4.9. Immunofluorescence

Cells were aliquoted in an 8-well Lab-Tek chamber (Nalge-Nunc, enfield, NY, USA) with 1 × 103 cells and grown for 24 h after samples were treated. The cells were washed with ice-cold PBS, after which 95% Triton X-100 was added and incubated for 10 min. After washing, 1% of bovine serum albumin was added and incubated for 1 hour and the NF-κB primary antibody (1:100) was added and incubated at 4 °C overnight. The secondary antibody was Alexa 488-conjugated goat anti-mouse IgG (Invitrogen, Carlsbad, CA, USA) (fluorescein isothiocyanate) (1:1000). Stained cells were mounted on slides after washing with PBS and observed by fluorescent microscopy to determine NF-κB activity.
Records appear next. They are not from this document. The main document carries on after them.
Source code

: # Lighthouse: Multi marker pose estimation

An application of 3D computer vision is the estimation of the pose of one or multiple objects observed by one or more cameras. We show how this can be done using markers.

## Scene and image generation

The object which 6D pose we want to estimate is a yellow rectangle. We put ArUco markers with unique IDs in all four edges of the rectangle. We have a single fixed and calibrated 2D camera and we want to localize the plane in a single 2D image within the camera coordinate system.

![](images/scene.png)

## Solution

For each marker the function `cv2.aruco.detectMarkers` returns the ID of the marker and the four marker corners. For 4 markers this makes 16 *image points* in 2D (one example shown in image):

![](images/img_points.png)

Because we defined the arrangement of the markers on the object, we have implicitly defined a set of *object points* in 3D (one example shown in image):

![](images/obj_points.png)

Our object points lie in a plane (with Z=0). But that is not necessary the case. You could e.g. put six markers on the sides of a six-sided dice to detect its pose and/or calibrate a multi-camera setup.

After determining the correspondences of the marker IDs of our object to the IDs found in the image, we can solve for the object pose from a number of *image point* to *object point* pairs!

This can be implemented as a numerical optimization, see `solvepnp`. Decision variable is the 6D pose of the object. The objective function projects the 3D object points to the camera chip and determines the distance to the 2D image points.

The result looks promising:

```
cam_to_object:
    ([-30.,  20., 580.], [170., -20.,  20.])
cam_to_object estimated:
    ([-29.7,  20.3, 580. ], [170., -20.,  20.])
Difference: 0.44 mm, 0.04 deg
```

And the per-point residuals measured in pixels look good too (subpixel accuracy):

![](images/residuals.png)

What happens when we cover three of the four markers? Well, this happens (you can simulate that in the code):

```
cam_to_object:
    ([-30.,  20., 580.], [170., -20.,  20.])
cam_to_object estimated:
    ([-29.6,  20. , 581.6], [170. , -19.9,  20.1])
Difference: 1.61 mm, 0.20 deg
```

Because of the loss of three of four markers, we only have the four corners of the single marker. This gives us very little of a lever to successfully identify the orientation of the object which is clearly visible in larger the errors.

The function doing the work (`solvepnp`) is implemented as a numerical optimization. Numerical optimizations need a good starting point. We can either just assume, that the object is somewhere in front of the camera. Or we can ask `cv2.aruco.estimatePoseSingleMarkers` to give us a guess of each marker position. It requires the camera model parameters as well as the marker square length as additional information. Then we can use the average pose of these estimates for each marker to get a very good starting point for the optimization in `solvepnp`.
4.10. Cell Migration Assay

Cell migration was measured in a scratch wound assay. HaCaT cells were seeded at a density of 5 × 105 cells in a 12-well plate and cultured to >90% confluence. The cells were pre-treated for 1 h and then exposed to 40 mJ/cm2 of UVB radiation and scratched using a 200-μL micropipette tip. After treating samples for 24 h, images of the scratch wound were acquired using a phase contrast microscope.

4.11. Statistical Analysis

Analysis of variance was performed using SPSS software (SPSS, Inc., Chicago, IL, USA). All data are expressed as the mean ± SD, and statistically significant differences between experimental group and control group values were analyzed by one-way analysis of variance followed by the t-test. * A p-value < 0.001 and ** p-value < 0.0001 were considered statistically significant.

5. Conclusions

QM and the isolated compounds (1–6) showed inhibitory activities towards inflammatory cytokines and chemokines. The EtOAc fraction of QM and PC (1) among the isolated compounds (1–6) showed potent activities against MCP-1, TARC, IL-6, IL-8, IL-10, and IL-13 in keratinocytes irradiated with UVB.

PC (1) relieved inflammation by enhancing the regeneration of keratinocytes exposed to UVB. PC (1) also inhibited chemokine and cytokine overexpression induced by UV irradiation in keratinocytes in a concentration-dependent manner. Additionally, we examined whether the result of inflammation relaxation of PC (1) occurred because of the activity of NF-κB and STAT/JAK in UVB-irradiated keratinocytes. PC (1) not only reduced p38, JNK, and ERK phosphorylation in a concentration-dependent manner but also reduced the expression of NF-κB and STAT1, indicating that PC (1) inhibits the production of chronic inflammatory disease factors induced by UVB irradiation. These results suggest that 1 and QM can be further developed to treat chronic inflammatory skin diseases, like atopic dermatitis and psoriasis.